Jun 12, 2009 (CIDRAP News) – On the heels of yesterday's pandemic declaration by the World Health Organization (WHO), the US Centers for Disease Control and Prevention (CDC) today urged businesses to review their pandemic plans to make sure they're flexible enough to respond to a moderate or severe pandemic.
At a teleconference today for the business community, Lisa Koonin, MN, MPH, a senior adviser with the CDC's influenza coordination unit, said that because influenza viruses are so unpredictable and the pandemic may change or become more severe in the fall, now is the time for businesses to revise pandemic plans or begin developing one if they don't already have one. About 680 people called in for the conference.
Anthony Fiore, MD, MPH, a medical epidemiologist in the CDC's influenza division, said the novel flu cases and hospitalizations are hitting younger people and children the hardest. "This is much of the workforce, as well as their children," he said.
He warned that a vaccine against the new virus, if successfully developed, won't be available until October or later and probably won't be distributed through typical commercial channels. Fiore advised businesses to plan on using basic preventive measures as a fallback, such as encouraging employees to stay home when they're sick, cover their coughs, and wash their hands frequently.

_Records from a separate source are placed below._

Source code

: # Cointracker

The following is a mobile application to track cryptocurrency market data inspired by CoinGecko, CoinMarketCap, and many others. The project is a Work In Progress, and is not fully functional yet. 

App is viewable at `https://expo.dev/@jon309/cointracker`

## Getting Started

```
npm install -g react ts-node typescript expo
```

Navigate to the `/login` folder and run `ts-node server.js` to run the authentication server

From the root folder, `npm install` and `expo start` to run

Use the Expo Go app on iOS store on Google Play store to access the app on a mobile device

Employees who have risk factors for flu complications, such as asthma, cardiac conditions, or pregnancy, should be advised to seek medical care quickly if they have flu symptoms, he said. Those who don't have risk factors and experience severe symptoms should also seek care.

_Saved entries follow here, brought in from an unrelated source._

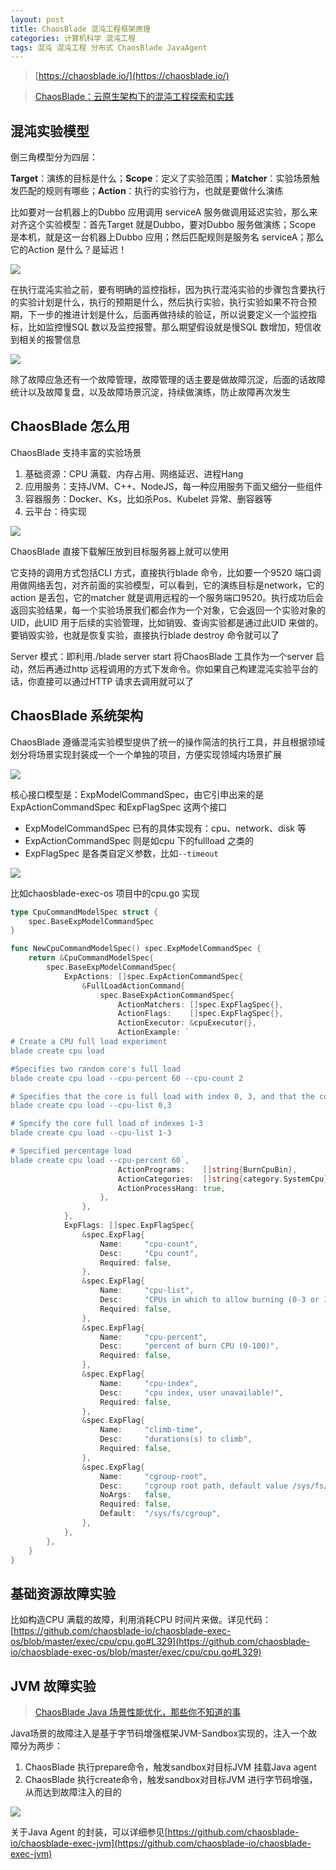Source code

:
 ```yaml
---
layout: post
title: ChaosBlade 混沌工程框架原理
categories: 计算机科学 混沌工程 
tags: 混沌 混沌工程 分布式 ChaosBlade JavaAgent 
---
```


>[https://chaosblade.io/](https://chaosblade.io/)

>[ChaosBlade：云原生架构下的混沌工程探索和实践](https://chaosblade.io/blog/2019/10/17/chaosblade-cloud-native)

## 混沌实验模型

倒三角模型分为四层：

**Target**：演练的目标是什么；**Scope**：定义了实验范围；**Matcher**：实验场景触发匹配的规则有哪些；**Action**：执行的实验行为，也就是要做什么演练

比如要对一台机器上的Dubbo 应用调用 serviceA 服务做调用延迟实验，那么来对齐这个实验模型：首先Target 就是Dubbo，要对Dubbo 服务做演练；Scope 是本机，就是这一台机器上Dubbo 应用；然后匹配规则是服务名 serviceA；那么它的Action 是什么？是延迟！

![](../media/image/2024-12-21/01.jpg)

在执行混沌实验之前，要有明确的监控指标，因为执行混沌实验的步骤包含要执行的实验计划是什么，执行的预期是什么，然后执行实验，执行实验如果不符合预期，下一步的推进计划是什么，后面再做持续的验证，所以说要定义一个监控指标，比如监控慢SQL 数以及监控报警。那么期望假设就是慢SQL 数增加，短信收到相关的报警信息

![](../media/image/2024-12-21/02.png)

除了故障应急还有一个故障管理，故障管理的话主要是做故障沉淀，后面的话故障统计以及故障复盘，以及故障场景沉淀，持续做演练，防止故障再次发生

## ChaosBlade 怎么用

ChaosBlade 支持丰富的实验场景

1. 基础资源：CPU 满载、内存占用、网络延迟、进程Hang
2. 应用服务：支持JVM、C++、NodeJS，每一种应用服务下面又细分一些组件
3. 容器服务：Docker、Ks，比如杀Pos、Kubelet 异常、删容器等
4. 云平台：待实现

![](../media/image/2024-12-21/03.png)

ChaosBlade 直接下载解压放到目标服务器上就可以使用

它支持的调用方式包括CLI 方式，直接执行blade 命令，比如要一个9520 端口调用做网络丢包，对齐前面的实验模型，可以看到，它的演练目标是network，它的action 是丢包，它的matcher 就是调用远程的一个服务端口9520。执行成功后会返回实验结果，每一个实验场景我们都会作为一个对象，它会返回一个实验对象的UID，此UID 用于后续的实验管理，比如销毁、查询实验都是通过此UID 来做的。要销毁实验，也就是恢复实验，直接执行blade destroy 命令就可以了

Server 模式：即利用./blade server start 将ChaosBlade 工具作为一个server 启动，然后再通过http 远程调用的方式下发命令。你如果自己构建混沌实验平台的话，你直接可以通过HTTP 请求去调用就可以了

## ChaosBlade 系统架构

ChaosBlade 遵循混沌实验模型提供了统一的操作简洁的执行工具，并且根据领域划分将场景实现封装成一个一个单独的项目，方便实现领域内场景扩展

![](../media/image/2024-12-21/04.jpg)

核心接口模型是：ExpModelCommandSpec，由它引申出来的是ExpActionCommandSpec 和ExpFlagSpec 这两个接口

* ExpModelCommandSpec 已有的具体实现有：cpu、network、disk 等
* ExpActionCommandSpec 则是如cpu 下的fullload 之类的
* ExpFlagSpec 是各类自定义参数，比如`--timeout`

![](../media/image/2024-12-21/05.png)

比如chaosblade-exec-os 项目中的cpu.go 实现

```go
type CpuCommandModelSpec struct {
	spec.BaseExpModelCommandSpec
}

func NewCpuCommandModelSpec() spec.ExpModelCommandSpec {
	return &CpuCommandModelSpec{
		spec.BaseExpModelCommandSpec{
			ExpActions: []spec.ExpActionCommandSpec{
				&FullLoadActionCommand{
					spec.BaseExpActionCommandSpec{
						ActionMatchers: []spec.ExpFlagSpec{},
						ActionFlags:    []spec.ExpFlagSpec{},
						ActionExecutor: &cpuExecutor{},
						ActionExample: `
# Create a CPU full load experiment
blade create cpu load

#Specifies two random core's full load
blade create cpu load --cpu-percent 60 --cpu-count 2

# Specifies that the core is full load with index 0, 3, and that the core's index starts at 0
blade create cpu load --cpu-list 0,3

# Specify the core full load of indexes 1-3
blade create cpu load --cpu-list 1-3

# Specified percentage load
blade create cpu load --cpu-percent 60`,
						ActionPrograms:    []string{BurnCpuBin},
						ActionCategories:  []string{category.SystemCpu},
						ActionProcessHang: true,
					},
				},
			},
			ExpFlags: []spec.ExpFlagSpec{
				&spec.ExpFlag{
					Name:     "cpu-count",
					Desc:     "Cpu count",
					Required: false,
				},
				&spec.ExpFlag{
					Name:     "cpu-list",
					Desc:     "CPUs in which to allow burning (0-3 or 1,3)",
					Required: false,
				},
				&spec.ExpFlag{
					Name:     "cpu-percent",
					Desc:     "percent of burn CPU (0-100)",
					Required: false,
				},
				&spec.ExpFlag{
					Name:     "cpu-index",
					Desc:     "cpu index, user unavailable!",
					Required: false,
				},
				&spec.ExpFlag{
					Name:     "climb-time",
					Desc:     "durations(s) to climb",
					Required: false,
				},
				&spec.ExpFlag{
					Name:     "cgroup-root",
					Desc:     "cgroup root path, default value /sys/fs/cgroup",
					NoArgs:   false,
					Required: false,
					Default:  "/sys/fs/cgroup",
				},
			},
		},
	}
}
```

## 基础资源故障实验

比如构造CPU 满载的故障，利用消耗CPU 时间片来做。详见代码：[https://github.com/chaosblade-io/chaosblade-exec-os/blob/master/exec/cpu/cpu.go#L329](https://github.com/chaosblade-io/chaosblade-exec-os/blob/master/exec/cpu/cpu.go#L329)



## JVM 故障实验

>[ChaosBlade Java 场景性能优化，那些你不知道的事](https://chaosblade.io/blog/2022/09/09/chaosblade-java)

Java场景的故障注入是基于字节码增强框架JVM-Sandbox实现的，注入一个故障分为两步：

1. ChaosBlade 执行prepare命令，触发sandbox对目标JVM 挂载Java agent
2. ChaosBlade 执行create命令，触发sandbox对目标JVM 进行字节码增强，从而达到故障注入的目的

![](../media/image/2024-12-21/0)

关于Java Agent 的封装，可以详细参见[https://github.com/chaosblade-io/chaosblade-exec-jvm](https://github.com/chaosblade-io/chaosblade-exec-jvm)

Koonin reminded companies that the WHO's pandemic declaration wasn't based on severity, but on sustained transmission levels indifferent parts of the world. However, she advised groups to be alert for new flu developments by seeking out situation updates from local, state, and national public health agencies, which will help businesses align their practices with public health recommendations. She warned that the novel virus will affect different locations in different ways.
"There will be different pictures all around the world," Koonin said. "We need to be nimble and tailor our response based on that picture."
Employers should review their leave, pay, and benefits policies to determine if any adjustments are needed to allow employees to stay home for 7 to 10 days if they are sick with the novel flu or need to stay home to care for a sick family member, she said.
Flexibility with policies will be crucial, Koonin said. For example, employers may not want to require a doctor's note when workers have been home sick, because clinics and emergency departments will likely be swamped, making it difficult for sick people to get notes in a timely manner.
She advised the group to address business continuity concerns by identifying essential business functions and critical employees, planning for staffing redundancy for key positions, and assessing supply-chain and critical input issues. Koonin added that it's a good idea for businesses to ask suppliers to provide details about their pandemic plans.
During a question and answer period, representatives from several businesses said they need more guidance on severity to help them assess and revise their pandemic plans. The CDC officials said they expect the WHO to issue some severity guidance soon, but in the meanwhile business can use a severity scale, based on case-fatality ratio, that was included in the CDC's2007 community mitigation guidance. They said the current severity level would be 2, roughly equivalent to the 1957 pandemic.
Some businesses also asked the CDC for clearer guidance on how long people with novel flu infections should stay home before returning to work. Fiore said the current guidance, issued out of an abundance of caution but without much scientific data, is 7 days or 24 hours after symptoms resolve, whichever is longer.
He said the CDC is actively examining its recommendation on how long to stay home and hopes to update its guidance within the next few weeks.